Monday, September 6, 2010

Vanishing point

Clattering past the intersection of 63rd Street and Halstead in the summer of 1929, the Chicago elevated train transports its riders no higher than the second story. Black and white is its milieu. On the cover of the 1993 University of Illinois Press reprint of James T. Farrell’s naturalist trilogy Studs Lonigan (1932, 1934, 1935), the words provide a splash of color, but that's an anachronism. In its original, this book was monochrome.

Click to enlarge.
He seemed to be choking.
“Mother, it’s getting dark,” he called feebly.
He gasped. There was a rattle in his throat. He turned livid, his eyes dilated widely, became blank, and he went limp. And in the mind of Studs Lonigan, through an all-increasing blackness, streaks of white light filtered weakly and recessively like an electric light slowly going out. And there was nothing in the mind of Studs Lonigan but this feeble streaking of light in an all-encompassing blackness, and then, nothing.  (856)

Once upon a time, says the fable, a young Chicagoan named Studs wasted his life and then died of pneumonia. As he lay dying, Communists were marching through the streets of his city, singing, "A better world's in birth" (835). That juxtaposition of bodies on a page constructed out of words, says naturalist theory, is called symbolism. Symbolism is a system of notation intended to make visible naturalism's idea of God -- that is, a metaphor which naturalism called "the Forces." But outside the library, the optics of Chicago seem to promise that if you take the doctor’s advice and avoid congestion, you can soar on perspective right over the symbol, ascending through layers of beauty from black iron to an empty heaven the color of Chicago’s pearly, lake-reflected light.

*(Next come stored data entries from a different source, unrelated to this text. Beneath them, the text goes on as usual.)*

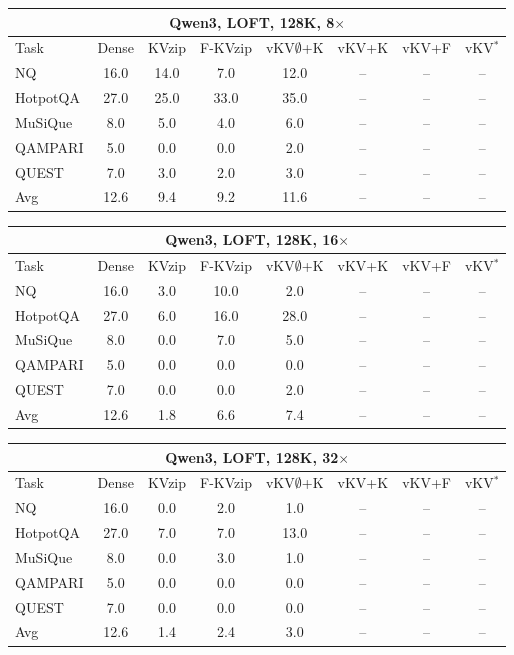 \begin{tabular}{lccccccc}
\toprule
\multicolumn{8}{c}{Qwen3, LOFT, 128K, 8$\times$} \\
\midrule
Task & Dense & KVzip & F-KVzip & vKV$\emptyset$+K & vKV+K & vKV+F & vKV$^\ast$ \\
\midrule
NQ & 16.0 & 14.0 & 7.0 & 12.0 & -- & -- & -- \\
HotpotQA & 27.0 & 25.0 & 33.0 & 35.0 & -- & -- & -- \\
MuSiQue & 8.0 & 5.0 & 4.0 & 6.0 & -- & -- & -- \\
QAMPARI & 5.0 & 0.0 & 0.0 & 2.0 & -- & -- & -- \\
QUEST & 7.0 & 3.0 & 2.0 & 3.0 & -- & -- & -- \\
\midrule
Avg & 12.6 & 9.4 & 9.2 & 11.6 & -- & -- & -- \\
\bottomrule
\end{tabular}
\vspace{0.8em}

\begin{tabular}{lccccccc}
\toprule
\multicolumn{8}{c}{Qwen3, LOFT, 128K, 16$\times$} \\
\midrule
Task & Dense & KVzip & F-KVzip & vKV$\emptyset$+K & vKV+K & vKV+F & vKV$^\ast$ \\
\midrule
NQ & 16.0 & 3.0 & 10.0 & 2.0 & -- & -- & -- \\
HotpotQA & 27.0 & 6.0 & 16.0 & 28.0 & -- & -- & -- \\
MuSiQue & 8.0 & 0.0 & 7.0 & 5.0 & -- & -- & -- \\
QAMPARI & 5.0 & 0.0 & 0.0 & 0.0 & -- & -- & -- \\
QUEST & 7.0 & 0.0 & 0.0 & 2.0 & -- & -- & -- \\
\midrule
Avg & 12.6 & 1.8 & 6.6 & 7.4 & -- & -- & -- \\
\bottomrule
\end{tabular}
\vspace{0.8em}

\begin{tabular}{lccccccc}
\toprule
\multicolumn{8}{c}{Qwen3, LOFT, 128K, 32$\times$} \\
\midrule
Task & Dense & KVzip & F-KVzip & vKV$\emptyset$+K & vKV+K & vKV+F & vKV$^\ast$ \\
\midrule
NQ & 16.0 & 0.0 & 2.0 & 1.0 & -- & -- & -- \\
HotpotQA & 27.0 & 7.0 & 7.0 & 13.0 & -- & -- & -- \\
MuSiQue & 8.0 & 0.0 & 3.0 & 1.0 & -- & -- & -- \\
QAMPARI & 5.0 & 0.0 & 0.0 & 0.0 & -- & -- & -- \\
QUEST & 7.0 & 0.0 & 0.0 & 0.0 & -- & -- & -- \\
\midrule
Avg & 12.6 & 1.4 & 2.4 & 3.0 & -- & -- & -- \\
\bottomrule
\end{tabular}
\vspace{0.8em}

 The original of this facsimile poster was captioned,
"Rapid Transit Lines, Fast . . . Reliable."

And it isn't only in Chicago that black pours forth light. In Rome, one evening early in the Fascist era, sounds poured from a black phonograph and filled a room with white arms, white dresses, and a receding perspective of white bodies beginning to learn from the music how to step out of themselves and become airborne. We have the pictorial evidence before us still. Composed into a single motion by their music, the bodies will dance forever. In pure motion around themselves, dancing the force of their song just out of our hearing, they seem to ask us only the simple question that the urn posed for Keats: Who are these coming to the sacrifice?


I found the little advertisement tucked inside an old book. For some eighty years the turntable spun in the darkness between words. In the light it's spinning still. Clamorosi successi!